=== Your assignment ===
Return all lines from the listing below in which the string "quantum" occurs.
- - -
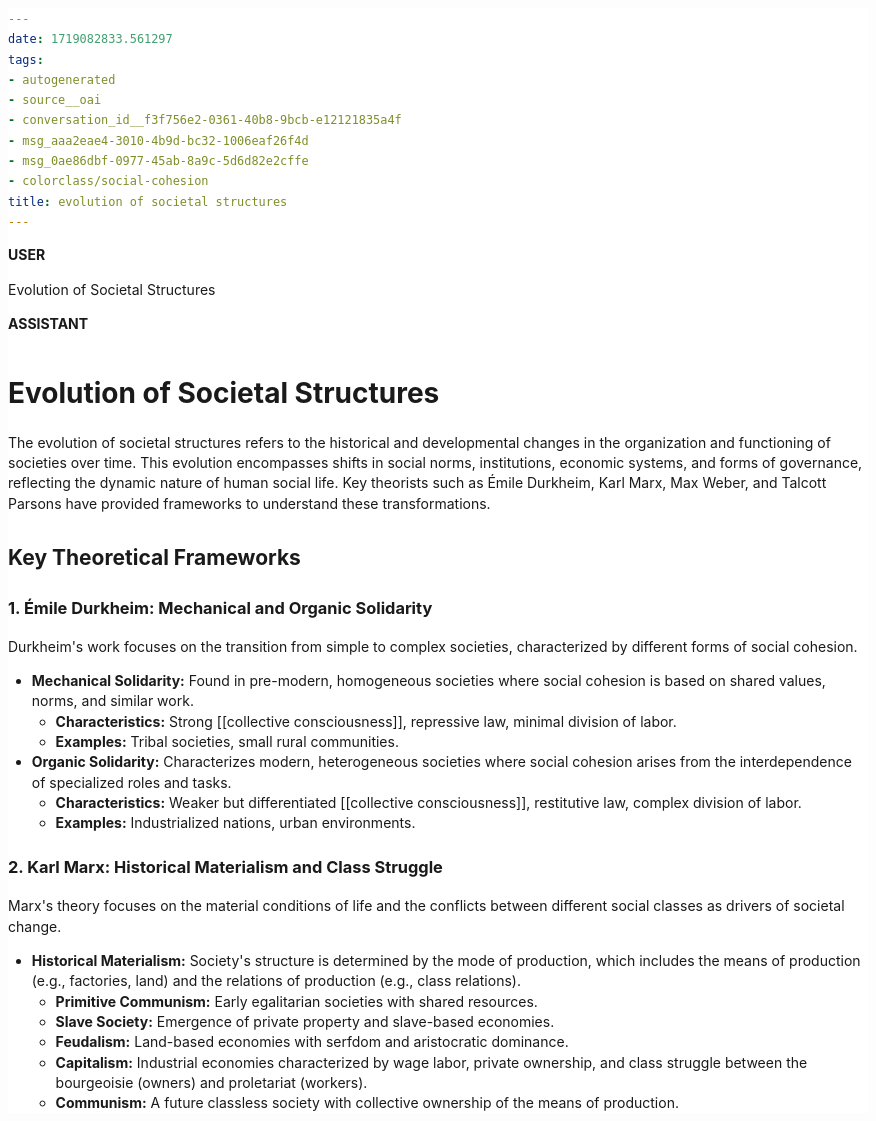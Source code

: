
 ```yaml
---
date: 1719082833.561297
tags:
- autogenerated
- source__oai
- conversation_id__f3f756e2-0361-40b8-9bcb-e12121835a4f
- msg_aaa2eae4-3010-4b9d-bc32-1006eaf26f4d
- msg_0ae86dbf-0977-45ab-8a9c-5d6d82e2cffe
- colorclass/social-cohesion
title: evolution of societal structures
---
```


**USER**

Evolution of Societal Structures


**ASSISTANT**

# Evolution of Societal Structures

The evolution of societal structures refers to the historical and developmental changes in the organization and functioning of societies over time. This evolution encompasses shifts in social norms, institutions, economic systems, and forms of governance, reflecting the dynamic nature of human social life. Key theorists such as Émile Durkheim, Karl Marx, Max Weber, and Talcott Parsons have provided frameworks to understand these transformations.

## Key Theoretical Frameworks

### 1. Émile Durkheim: Mechanical and Organic Solidarity
Durkheim's work focuses on the transition from simple to complex societies, characterized by different forms of social cohesion.

- **Mechanical Solidarity:** Found in pre-modern, homogeneous societies where social cohesion is based on shared values, norms, and similar work.
  - **Characteristics:** Strong [[collective consciousness]], repressive law, minimal division of labor.
  - **Examples:** Tribal societies, small rural communities.
- **Organic Solidarity:** Characterizes modern, heterogeneous societies where social cohesion arises from the interdependence of specialized roles and tasks.
  - **Characteristics:** Weaker but differentiated [[collective consciousness]], restitutive law, complex division of labor.
  - **Examples:** Industrialized nations, urban environments.

### 2. Karl Marx: Historical Materialism and Class Struggle
Marx's theory focuses on the material conditions of life and the conflicts between different social classes as drivers of societal change.

- **Historical Materialism:** Society's structure is determined by the mode of production, which includes the means of production (e.g., factories, land) and the relations of production (e.g., class relations).
  - **Primitive Communism:** Early egalitarian societies with shared resources.
  - **Slave Society:** Emergence of private property and slave-based economies.
  - **Feudalism:** Land-based economies with serfdom and aristocratic dominance.
  - **Capitalism:** Industrial economies characterized by wage labor, private ownership, and class struggle between the bourgeoisie (owners) and proletariat (workers).
  - **Communism:** A future classless society with collective ownership of the means of production.
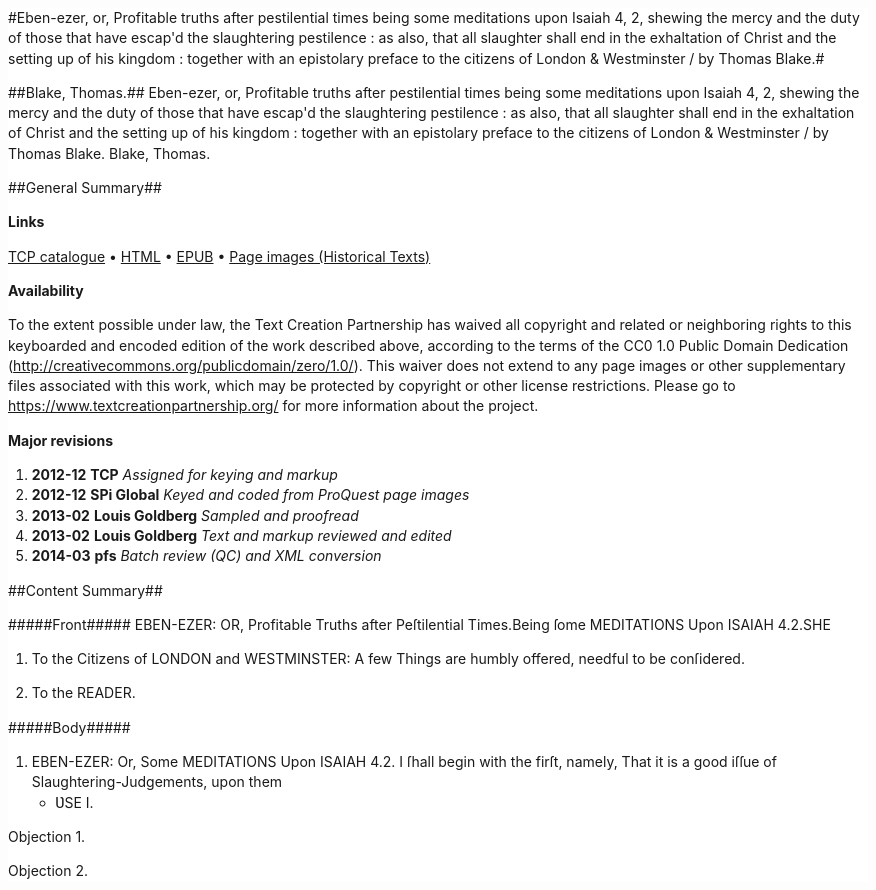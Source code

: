#Eben-ezer, or, Profitable truths after pestilential times being some meditations upon Isaiah 4, 2, shewing the mercy and the duty of those that have escap'd the slaughtering pestilence : as also, that all slaughter shall end in the exhaltation of Christ and the setting up of his kingdom : together with an epistolary preface to the citizens of London & Westminster / by Thomas Blake.#

##Blake, Thomas.##
Eben-ezer, or, Profitable truths after pestilential times being some meditations upon Isaiah 4, 2, shewing the mercy and the duty of those that have escap'd the slaughtering pestilence : as also, that all slaughter shall end in the exhaltation of Christ and the setting up of his kingdom : together with an epistolary preface to the citizens of London & Westminster / by Thomas Blake.
Blake, Thomas.

##General Summary##

**Links**

[TCP catalogue](http://www.ota.ox.ac.uk/tcp/)  • 
[HTML](http://tei.it.ox.ac.uk/tcp/Texts-HTML/free/A28/A28339.html)  • 
[EPUB](http://tei.it.ox.ac.uk/tcp/Texts-EPUB/free/A28/A28339.epub) • 
[Page images (Historical Texts)](https://historicaltexts.jisc.ac.uk/eebo-08401730e)

**Availability**

To the extent possible under law, the Text Creation Partnership has waived all copyright and related or neighboring rights to this keyboarded and encoded edition of the work described above, according to the terms of the CC0 1.0 Public Domain Dedication (http://creativecommons.org/publicdomain/zero/1.0/). This waiver does not extend to any page images or other supplementary files associated with this work, which may be protected by copyright or other license restrictions. Please go to https://www.textcreationpartnership.org/ for more information about the project.

**Major revisions**

1. __2012-12__ __TCP__ *Assigned for keying and markup*
1. __2012-12__ __SPi Global__ *Keyed and coded from ProQuest page images*
1. __2013-02__ __Louis Goldberg__ *Sampled and proofread*
1. __2013-02__ __Louis Goldberg__ *Text and markup reviewed and edited*
1. __2014-03__ __pfs__ *Batch review (QC) and XML conversion*

##Content Summary##

#####Front#####
EBEN-EZER: OR, Profitable Truths after Peſtilential Times.Being ſome MEDITATIONS Upon ISAIAH 4.2.SHE
1. To the Citizens of LONDON and WESTMINSTER: A few Things are humbly offered, needful to be conſidered.

1. To the READER.

#####Body#####

1. EBEN-EZER: Or, Some MEDITATIONS Upon ISAIAH 4.2.
I ſhall begin with the firſt, namely, That it is a good iſſue of Slaughtering-Judgements, upon them 
      * ƲSE I.

Objection 1.

Objection 2.
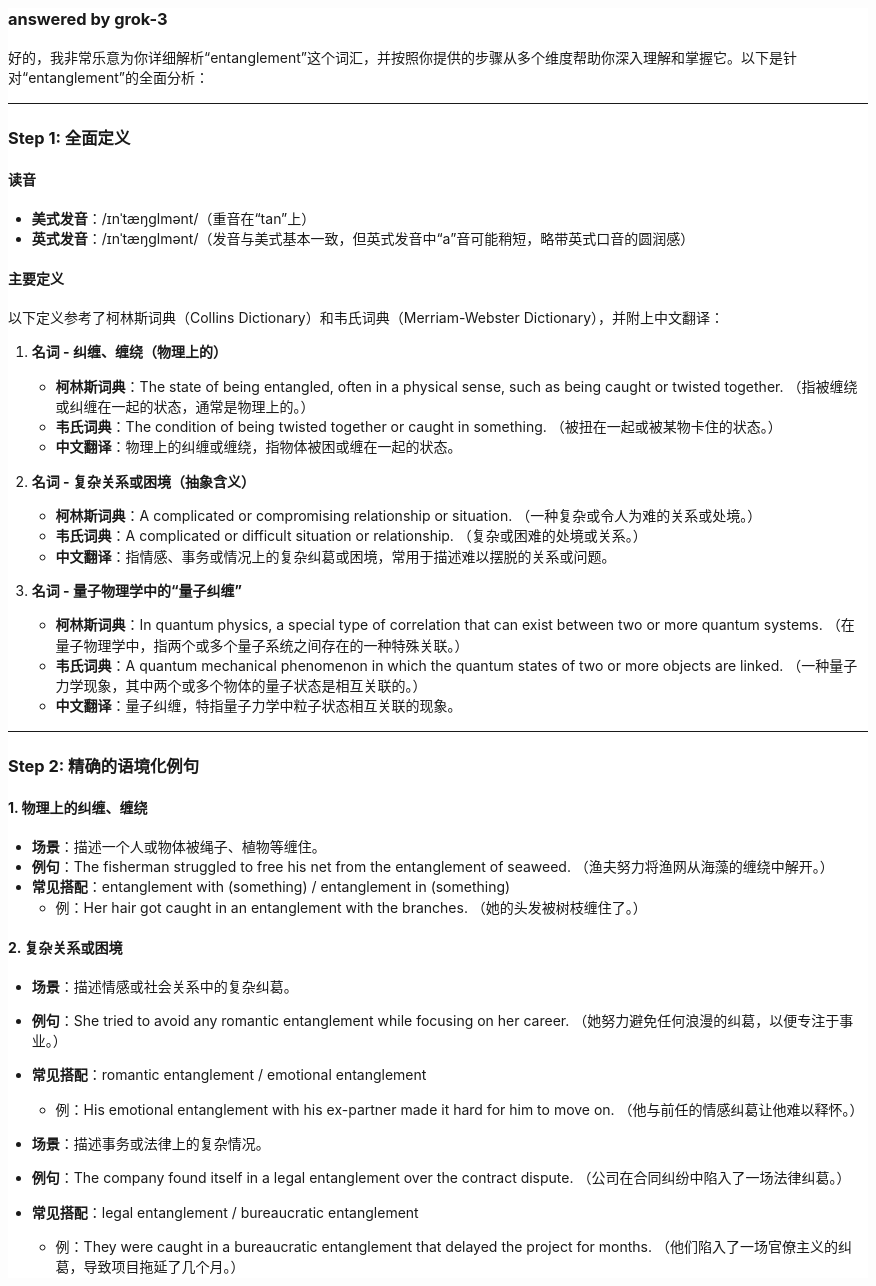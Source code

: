 ### answered by grok-3
好的，我非常乐意为你详细解析“entanglement”这个词汇，并按照你提供的步骤从多个维度帮助你深入理解和掌握它。以下是针对“entanglement”的全面分析：

---

### Step 1: 全面定义

#### 读音
- **美式发音**：/ɪnˈtæŋɡlmənt/（重音在“tan”上）
- **英式发音**：/ɪnˈtæŋɡlmənt/（发音与美式基本一致，但英式发音中“a”音可能稍短，略带英式口音的圆润感）

#### 主要定义
以下定义参考了柯林斯词典（Collins Dictionary）和韦氏词典（Merriam-Webster Dictionary），并附上中文翻译：

1. **名词 - 纠缠、缠绕（物理上的）**
   - **柯林斯词典**：The state of being entangled, often in a physical sense, such as being caught or twisted together. （指被缠绕或纠缠在一起的状态，通常是物理上的。）
   - **韦氏词典**：The condition of being twisted together or caught in something. （被扭在一起或被某物卡住的状态。）
   - **中文翻译**：物理上的纠缠或缠绕，指物体被困或缠在一起的状态。

2. **名词 - 复杂关系或困境（抽象含义）**
   - **柯林斯词典**：A complicated or compromising relationship or situation. （一种复杂或令人为难的关系或处境。）
   - **韦氏词典**：A complicated or difficult situation or relationship. （复杂或困难的处境或关系。）
   - **中文翻译**：指情感、事务或情况上的复杂纠葛或困境，常用于描述难以摆脱的关系或问题。

3. **名词 - 量子物理学中的“量子纠缠”**
   - **柯林斯词典**：In quantum physics, a special type of correlation that can exist between two or more quantum systems. （在量子物理学中，指两个或多个量子系统之间存在的一种特殊关联。）
   - **韦氏词典**：A quantum mechanical phenomenon in which the quantum states of two or more objects are linked. （一种量子力学现象，其中两个或多个物体的量子状态是相互关联的。）
   - **中文翻译**：量子纠缠，特指量子力学中粒子状态相互关联的现象。

---

### Step 2: 精确的语境化例句

#### 1. 物理上的纠缠、缠绕
- **场景**：描述一个人或物体被绳子、植物等缠住。
- **例句**：The fisherman struggled to free his net from the entanglement of seaweed. （渔夫努力将渔网从海藻的缠绕中解开。）
- **常见搭配**：entanglement with (something) / entanglement in (something)
  - 例：Her hair got caught in an entanglement with the branches. （她的头发被树枝缠住了。）

#### 2. 复杂关系或困境
- **场景**：描述情感或社会关系中的复杂纠葛。
- **例句**：She tried to avoid any romantic entanglement while focusing on her career. （她努力避免任何浪漫的纠葛，以便专注于事业。）
- **常见搭配**：romantic entanglement / emotional entanglement
  - 例：His emotional entanglement with his ex-partner made it hard for him to move on. （他与前任的情感纠葛让他难以释怀。）

- **场景**：描述事务或法律上的复杂情况。
- **例句**：The company found itself in a legal entanglement over the contract dispute. （公司在合同纠纷中陷入了一场法律纠葛。）
- **常见搭配**：legal entanglement / bureaucratic entanglement
  - 例：They were caught in a bureaucratic entanglement that delayed the project for months. （他们陷入了一场官僚主义的纠葛，导致项目拖延了几个月。）
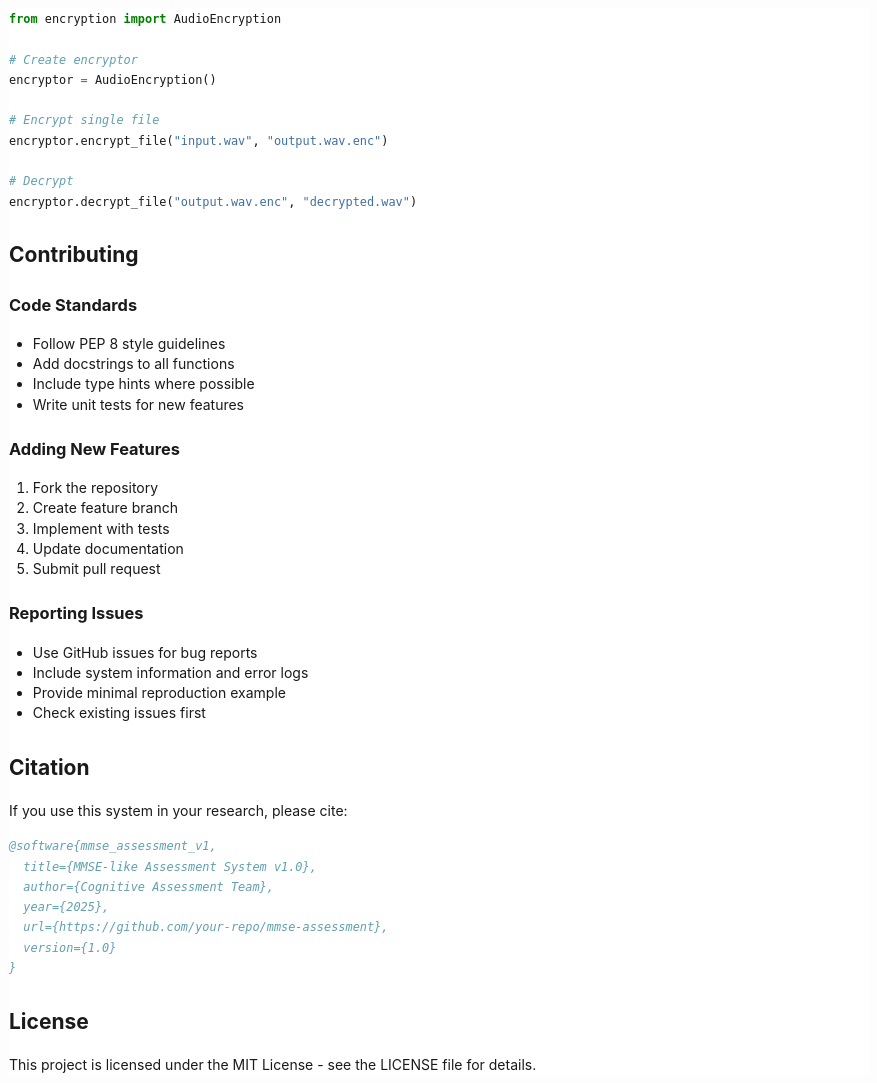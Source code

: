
 ```python
from encryption import AudioEncryption

# Create encryptor
encryptor = AudioEncryption()

# Encrypt single file
encryptor.encrypt_file("input.wav", "output.wav.enc")

# Decrypt
encryptor.decrypt_file("output.wav.enc", "decrypted.wav")
```

## Contributing

### Code Standards
- Follow PEP 8 style guidelines
- Add docstrings to all functions
- Include type hints where possible
- Write unit tests for new features

### Adding New Features
1. Fork the repository
2. Create feature branch
3. Implement with tests
4. Update documentation
5. Submit pull request

### Reporting Issues
- Use GitHub issues for bug reports
- Include system information and error logs
- Provide minimal reproduction example
- Check existing issues first

## Citation

If you use this system in your research, please cite:

```bibtex
@software{mmse_assessment_v1,
  title={MMSE-like Assessment System v1.0},
  author={Cognitive Assessment Team},
  year={2025},
  url={https://github.com/your-repo/mmse-assessment},
  version={1.0}
}
```

## License

This project is licensed under the MIT License - see the LICENSE file for details.
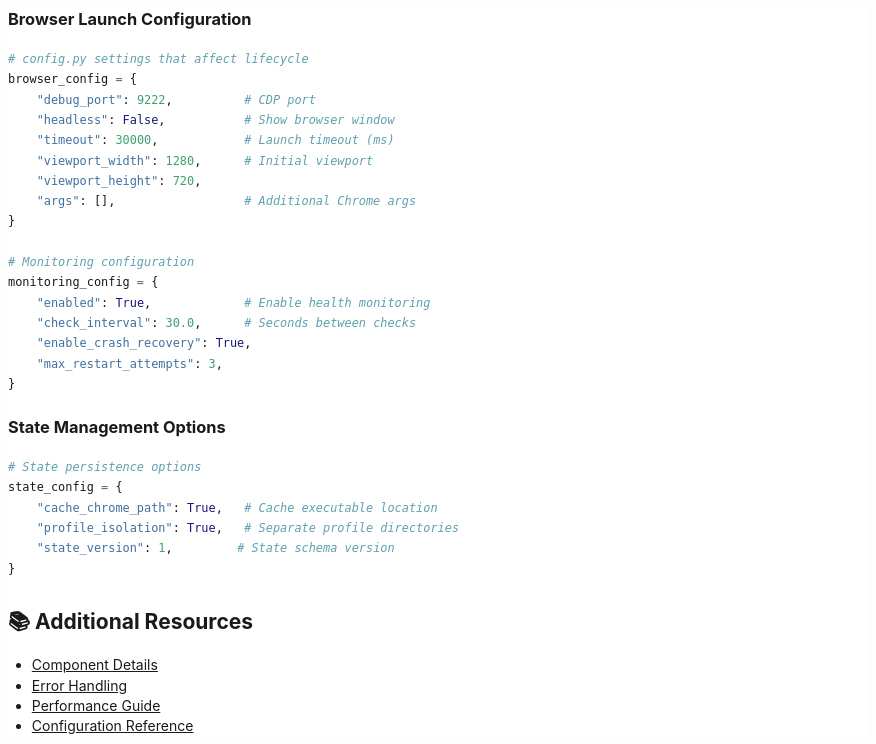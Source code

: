 ### Browser Launch Configuration

```python
# config.py settings that affect lifecycle
browser_config = {
    "debug_port": 9222,          # CDP port
    "headless": False,           # Show browser window
    "timeout": 30000,            # Launch timeout (ms)
    "viewport_width": 1280,      # Initial viewport
    "viewport_height": 720,
    "args": [],                  # Additional Chrome args
}

# Monitoring configuration  
monitoring_config = {
    "enabled": True,             # Enable health monitoring
    "check_interval": 30.0,      # Seconds between checks
    "enable_crash_recovery": True,
    "max_restart_attempts": 3,
}
```

### State Management Options

```python
# State persistence options
state_config = {
    "cache_chrome_path": True,   # Cache executable location
    "profile_isolation": True,   # Separate profile directories
    "state_version": 1,         # State schema version
}
```

## 📚 Additional Resources

- [Component Details](components.md)
- [Error Handling](error-handling.md)
- [Performance Guide](../performance/index.md)
- [Configuration Reference](../../api/config.md)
- - -
=== Task solution ===
   - **柯林斯词典**：In quantum physics, a special type of correlation that can exist between two or more quantum systems. （在量子物理学中，指两个或多个量子系统之间存在的一种特殊关联。）
   - **韦氏词典**：A quantum mechanical phenomenon in which the quantum states of two or more objects are linked. （一种量子力学现象，其中两个或多个物体的量子状态是相互关联的。）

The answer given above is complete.